Okay, here are my thoughts: It sorta bad, but sometimes it is pretty goddammit good.
What bothered me the most is that it oftentimes when it transfers the "interpretation", it puts the intonation and the stress in the wrong part of sentence, it totally misses it. So it's just plain weird to see someone talking like that. But rarely, there are moments when it puts the word stress in the exactly right part of sentence and it looks like it was dubbed by a human. It's not many moments, but they are there, and you can have an idea of what this technology could look in its best version.
Aside from some pacing problems, the voice and intonation sound quite good to me. But anyone listening to the translation alone would find it hard to follow, as the tool seems to have mistranscribed some of my English and mistranslated some of the rest. (I understand Japanese.)
The dubbing would probably be a lot better if I had spoken English more slowly and with awareness that what I said would be interpreted into another language.

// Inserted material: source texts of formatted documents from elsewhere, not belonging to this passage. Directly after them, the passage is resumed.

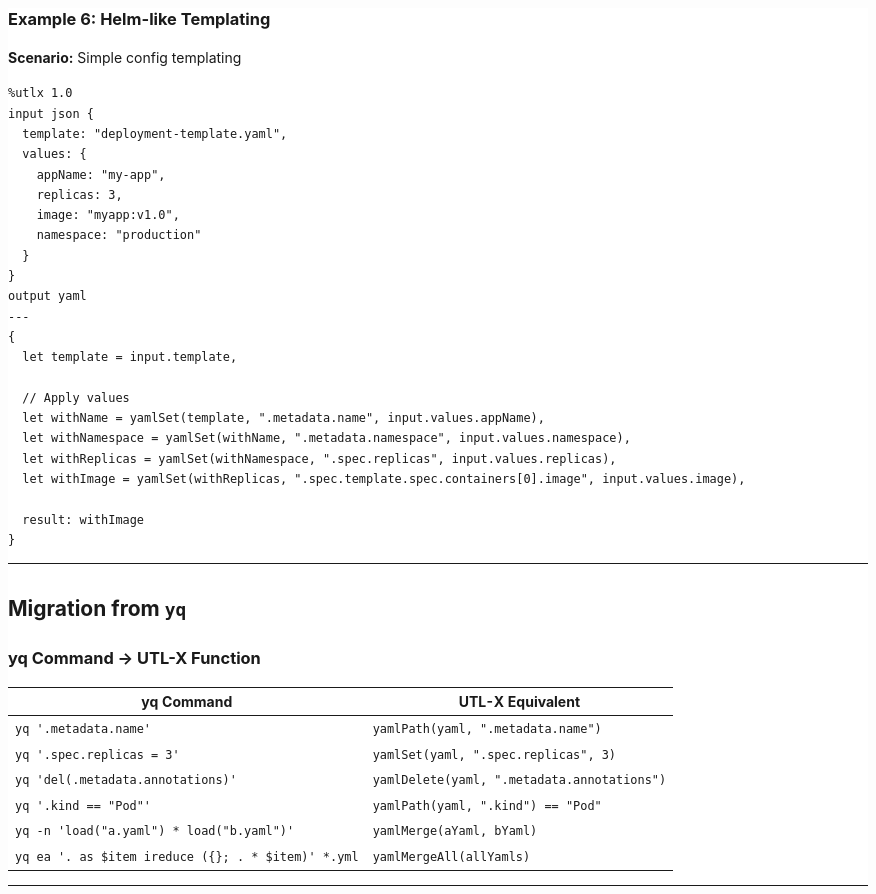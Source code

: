 
### Example 6: Helm-like Templating

**Scenario:** Simple config templating

```utlx
%utlx 1.0
input json {
  template: "deployment-template.yaml",
  values: {
    appName: "my-app",
    replicas: 3,
    image: "myapp:v1.0",
    namespace: "production"
  }
}
output yaml
---
{
  let template = input.template,
  
  // Apply values
  let withName = yamlSet(template, ".metadata.name", input.values.appName),
  let withNamespace = yamlSet(withName, ".metadata.namespace", input.values.namespace),
  let withReplicas = yamlSet(withNamespace, ".spec.replicas", input.values.replicas),
  let withImage = yamlSet(withReplicas, ".spec.template.spec.containers[0].image", input.values.image),
  
  result: withImage
}
```

---

## Migration from `yq`

### yq Command → UTL-X Function

| yq Command | UTL-X Equivalent |
|------------|------------------|
| `yq '.metadata.name'` | `yamlPath(yaml, ".metadata.name")` |
| `yq '.spec.replicas = 3'` | `yamlSet(yaml, ".spec.replicas", 3)` |
| `yq 'del(.metadata.annotations)'` | `yamlDelete(yaml, ".metadata.annotations")` |
| `yq '.kind == "Pod"'` | `yamlPath(yaml, ".kind") == "Pod"` |
| `yq -n 'load("a.yaml") * load("b.yaml")'` | `yamlMerge(aYaml, bYaml)` |
| `yq ea '. as $item ireduce ({}; . * $item)' *.yml` | `yamlMergeAll(allYamls)` |

---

I think it did pretty well. No offense as your original video is still really great for a native English speaker (me) to listen to, but the English speech varies in pace a lot, sometimes you speak incredibly quickly, at such a pace that you even miss some syllables or blend them together for example https://youtu.be/8JUepj7wIl0?t=194 it sounds like you said "technogial" or "technodule" rather than "tech-no-log-ical". So I can understand that a machine may make mistakes on this; don't worry, as a Kiwi I mumble and do this too ha ha.
But the Japanese result is still already very very impressive even if I haven't spoken since I was 15 and over there on exchange (and stopped learning once I realise they romanise everything, why label a bottle with appuru jyusu when you have RINGO SHIRU!)

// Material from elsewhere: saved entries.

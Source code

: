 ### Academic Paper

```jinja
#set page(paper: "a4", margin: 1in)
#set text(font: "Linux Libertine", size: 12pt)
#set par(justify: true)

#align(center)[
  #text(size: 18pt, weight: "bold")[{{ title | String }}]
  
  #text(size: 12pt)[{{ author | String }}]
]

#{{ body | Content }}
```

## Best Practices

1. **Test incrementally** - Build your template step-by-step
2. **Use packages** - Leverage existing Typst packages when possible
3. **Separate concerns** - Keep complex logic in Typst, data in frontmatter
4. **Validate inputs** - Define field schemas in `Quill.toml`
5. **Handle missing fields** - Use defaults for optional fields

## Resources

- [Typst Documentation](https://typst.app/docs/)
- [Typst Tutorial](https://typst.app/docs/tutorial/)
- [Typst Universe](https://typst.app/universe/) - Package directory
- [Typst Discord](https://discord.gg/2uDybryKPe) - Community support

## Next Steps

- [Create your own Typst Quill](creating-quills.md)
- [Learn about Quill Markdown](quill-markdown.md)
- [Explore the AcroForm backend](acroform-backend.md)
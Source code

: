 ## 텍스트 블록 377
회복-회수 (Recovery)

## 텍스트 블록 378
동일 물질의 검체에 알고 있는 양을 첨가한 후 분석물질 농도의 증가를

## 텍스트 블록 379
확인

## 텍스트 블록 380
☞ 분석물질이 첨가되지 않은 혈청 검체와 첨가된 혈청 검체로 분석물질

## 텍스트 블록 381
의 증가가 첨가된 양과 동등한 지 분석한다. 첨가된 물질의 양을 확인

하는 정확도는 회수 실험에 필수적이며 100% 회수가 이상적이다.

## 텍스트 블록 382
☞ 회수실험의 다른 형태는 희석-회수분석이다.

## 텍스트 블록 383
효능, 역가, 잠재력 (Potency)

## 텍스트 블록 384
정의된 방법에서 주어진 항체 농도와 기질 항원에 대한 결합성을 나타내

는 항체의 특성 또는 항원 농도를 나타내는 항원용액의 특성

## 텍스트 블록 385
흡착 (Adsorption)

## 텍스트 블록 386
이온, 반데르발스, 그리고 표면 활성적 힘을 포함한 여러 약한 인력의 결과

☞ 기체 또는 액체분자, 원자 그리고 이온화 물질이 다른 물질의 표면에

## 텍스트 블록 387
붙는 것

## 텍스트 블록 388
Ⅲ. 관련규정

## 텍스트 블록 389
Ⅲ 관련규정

I'm a native Finnish speaker and while it starts off a bit strange, when they get to the mid to latter part it is really incredible, it's like an alternative universe where they were somehow born Finnish.

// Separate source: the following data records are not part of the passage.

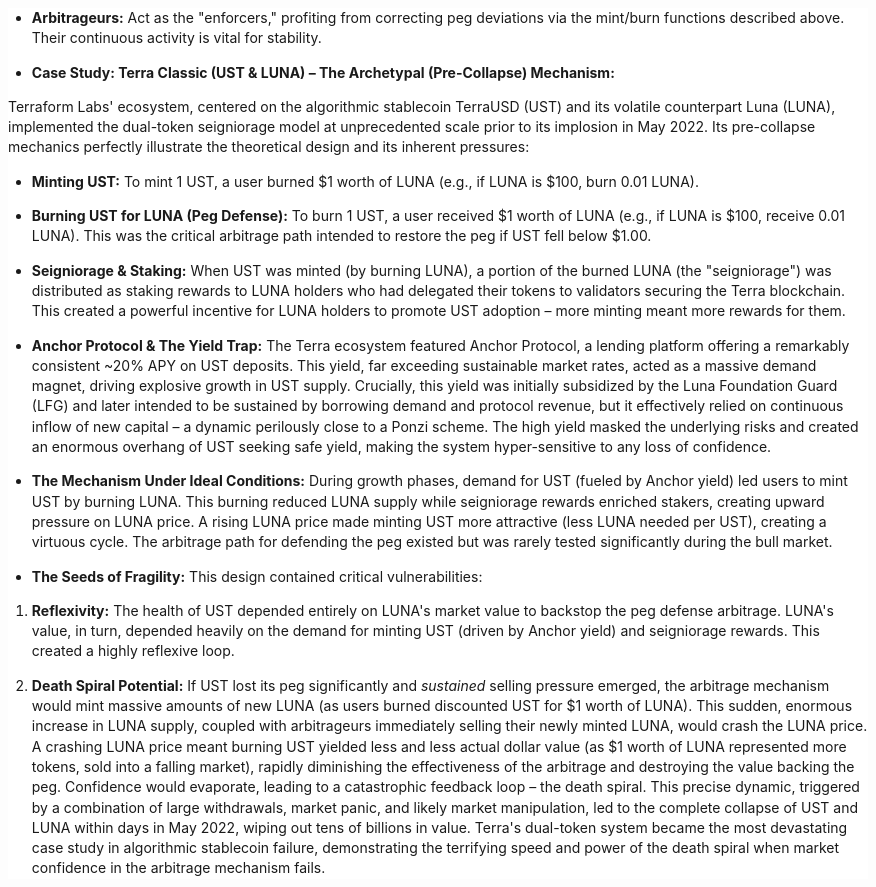 *   **Arbitrageurs:** Act as the "enforcers," profiting from correcting peg deviations via the mint/burn functions described above. Their continuous activity is vital for stability.

*   **Case Study: Terra Classic (UST & LUNA) – The Archetypal (Pre-Collapse) Mechanism:**

Terraform Labs' ecosystem, centered on the algorithmic stablecoin TerraUSD (UST) and its volatile counterpart Luna (LUNA), implemented the dual-token seigniorage model at unprecedented scale prior to its implosion in May 2022. Its pre-collapse mechanics perfectly illustrate the theoretical design and its inherent pressures:

*   **Minting UST:** To mint 1 UST, a user burned $1 worth of LUNA (e.g., if LUNA is $100, burn 0.01 LUNA).

*   **Burning UST for LUNA (Peg Defense):** To burn 1 UST, a user received $1 worth of LUNA (e.g., if LUNA is $100, receive 0.01 LUNA). This was the critical arbitrage path intended to restore the peg if UST fell below $1.00.

*   **Seigniorage & Staking:** When UST was minted (by burning LUNA), a portion of the burned LUNA (the "seigniorage") was distributed as staking rewards to LUNA holders who had delegated their tokens to validators securing the Terra blockchain. This created a powerful incentive for LUNA holders to promote UST adoption – more minting meant more rewards for them.

*   **Anchor Protocol & The Yield Trap:** The Terra ecosystem featured Anchor Protocol, a lending platform offering a remarkably consistent ~20% APY on UST deposits. This yield, far exceeding sustainable market rates, acted as a massive demand magnet, driving explosive growth in UST supply. Crucially, this yield was initially subsidized by the Luna Foundation Guard (LFG) and later intended to be sustained by borrowing demand and protocol revenue, but it effectively relied on continuous inflow of new capital – a dynamic perilously close to a Ponzi scheme. The high yield masked the underlying risks and created an enormous overhang of UST seeking safe yield, making the system hyper-sensitive to any loss of confidence.

*   **The Mechanism Under Ideal Conditions:** During growth phases, demand for UST (fueled by Anchor yield) led users to mint UST by burning LUNA. This burning reduced LUNA supply while seigniorage rewards enriched stakers, creating upward pressure on LUNA price. A rising LUNA price made minting UST more attractive (less LUNA needed per UST), creating a virtuous cycle. The arbitrage path for defending the peg existed but was rarely tested significantly during the bull market.

*   **The Seeds of Fragility:** This design contained critical vulnerabilities:

1.  **Reflexivity:** The health of UST depended entirely on LUNA's market value to backstop the peg defense arbitrage. LUNA's value, in turn, depended heavily on the demand for minting UST (driven by Anchor yield) and seigniorage rewards. This created a highly reflexive loop.

2.  **Death Spiral Potential:** If UST lost its peg significantly and *sustained* selling pressure emerged, the arbitrage mechanism would mint massive amounts of new LUNA (as users burned discounted UST for $1 worth of LUNA). This sudden, enormous increase in LUNA supply, coupled with arbitrageurs immediately selling their newly minted LUNA, would crash the LUNA price. A crashing LUNA price meant burning UST yielded less and less actual dollar value (as $1 worth of LUNA represented more tokens, sold into a falling market), rapidly diminishing the effectiveness of the arbitrage and destroying the value backing the peg. Confidence would evaporate, leading to a catastrophic feedback loop – the death spiral. This precise dynamic, triggered by a combination of large withdrawals, market panic, and likely market manipulation, led to the complete collapse of UST and LUNA within days in May 2022, wiping out tens of billions in value. Terra's dual-token system became the most devastating case study in algorithmic stablecoin failure, demonstrating the terrifying speed and power of the death spiral when market confidence in the arbitrage mechanism fails.
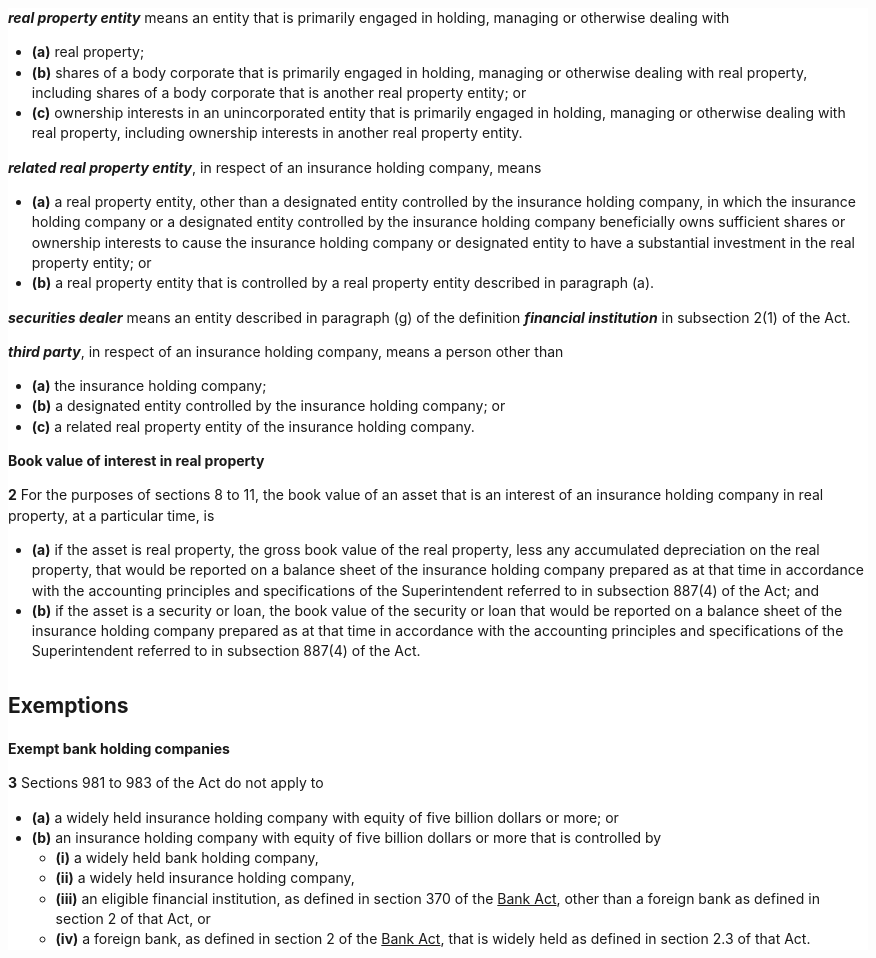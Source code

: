 ***real property entity*** means an entity that is primarily engaged in holding, managing or otherwise dealing with
- **(a)** real property;
- **(b)** shares of a body corporate that is primarily engaged in holding, managing or otherwise dealing with real property, including shares of a body corporate that is another real property entity; or
- **(c)** ownership interests in an unincorporated entity that is primarily engaged in holding, managing or otherwise dealing with real property, including ownership interests in another real property entity.

***related real property entity***, in respect of an insurance holding company, means
- **(a)** a real property entity, other than a designated entity controlled by the insurance holding company, in which the insurance holding company or a designated entity controlled by the insurance holding company beneficially owns sufficient shares or ownership interests to cause the insurance holding company or designated entity to have a substantial investment in the real property entity; or
- **(b)** a real property entity that is controlled by a real property entity described in paragraph (a).

***securities dealer*** means an entity described in paragraph (g) of the definition ***financial institution*** in subsection 2(1) of the Act.

***third party***, in respect of an insurance holding company, means a person other than
- **(a)** the insurance holding company;
- **(b)** a designated entity controlled by the insurance holding company; or
- **(c)** a related real property entity of the insurance holding company.




**Book value of interest in real property**

**2** For the purposes of sections 8 to 11, the book value of an asset that is an interest of an insurance holding company in real property, at a particular time, is
- **(a)** if the asset is real property, the gross book value of the real property, less any accumulated depreciation on the real property, that would be reported on a balance sheet of the insurance holding company prepared as at that time in accordance with the accounting principles and specifications of the Superintendent referred to in subsection 887(4) of the Act; and
- **(b)** if the asset is a security or loan, the book value of the security or loan that would be reported on a balance sheet of the insurance holding company prepared as at that time in accordance with the accounting principles and specifications of the Superintendent referred to in subsection 887(4) of the Act.




## Exemptions



**Exempt bank holding companies**

**3** Sections 981 to 983 of the Act do not apply to
- **(a)** a widely held insurance holding company with equity of five billion dollars or more; or
- **(b)** an insurance holding company with equity of five billion dollars or more that is controlled by
	- **(i)** a widely held bank holding company,
	- **(ii)** a widely held insurance holding company,
	- **(iii)** an eligible financial institution, as defined in section 370 of the [Bank Act](/en/Acts/Statutes%20of%20Canada/1991/c.%2046.md), other than a foreign bank as defined in section 2 of that Act, or
	- **(iv)** a foreign bank, as defined in section 2 of the [Bank Act](/en/Acts/Statutes%20of%20Canada/1991/c.%2046.md), that is widely held as defined in section 2.3 of that Act.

This one didn't work out so well. While some parts are decent, others sound like nonsense. But super cool it included pg blowing into the mic in the translation!
Translating the Paul Graham video to Croatian works surprisingly well.
(As a non-native speaker) several bits of the Japanese transcription were just Japanese-sounding noise, and the prosody was completely all over the place in the bits that were actually Japanese. The dub does get across most of the things being talked about, but I wouldn't consider it an acceptable dub (even for most of the bits where it is actually in Japanese).
I wonder if reason is that the dubbing works better between more similar languages and struggles when dealing with disparate languages. I don't speak Chinese or Korean, but it would be interesting to see how well their dubs are.
Can you do another video into Japanese, to see if it's just an issue with the Paul Graham video? Also, how about translating from another language to English?
Maybe it does better on longer videos, but as someone who is fairly well-versed in Japanese this one was not a good result either. There is also a bit of wonkiness in this one, where in the dub Lex says some of Walter's lines and vice-versa, and at one point both of them repeat verbatim the same exact translated phrase which doesn't correspond to anything said in the original.
Translating the Musk video to french is weird. What's interesting is that sometimes protagonists speak with an accent from Quebec, and sometimes with kind of an old school voice from some old french movie.
There's a laugh in the sequence, which is translated with again some audio quality that belongs to an old french movie.
I laughed because the voices are so out there, and then it made two little funny mistakes that caught me off guard when I was already laughing, so I could only switch to crying at that point.
I had the same problem. Then I watched the video and see that the upload is a video file not an audio file, so I uploaded as an MP4 and it worked. Seems like some sort of weird bug.
The error message doesn't provide any sort of insight into whether or not that's the case. Contrary to that, the upload box says "Audio or Video File, up to 100MB". So that would imply that they aren't accepting only video input. While I agree with your suggestion that the reason why they seem to be accepting only video files is based on watermarking the output, the upload box seems to accept an audio file input. They should say "We only accept video file input". It's possible they accept audio-only files for higher level paid plans where you can uncheck the watermark box in the Advanced options.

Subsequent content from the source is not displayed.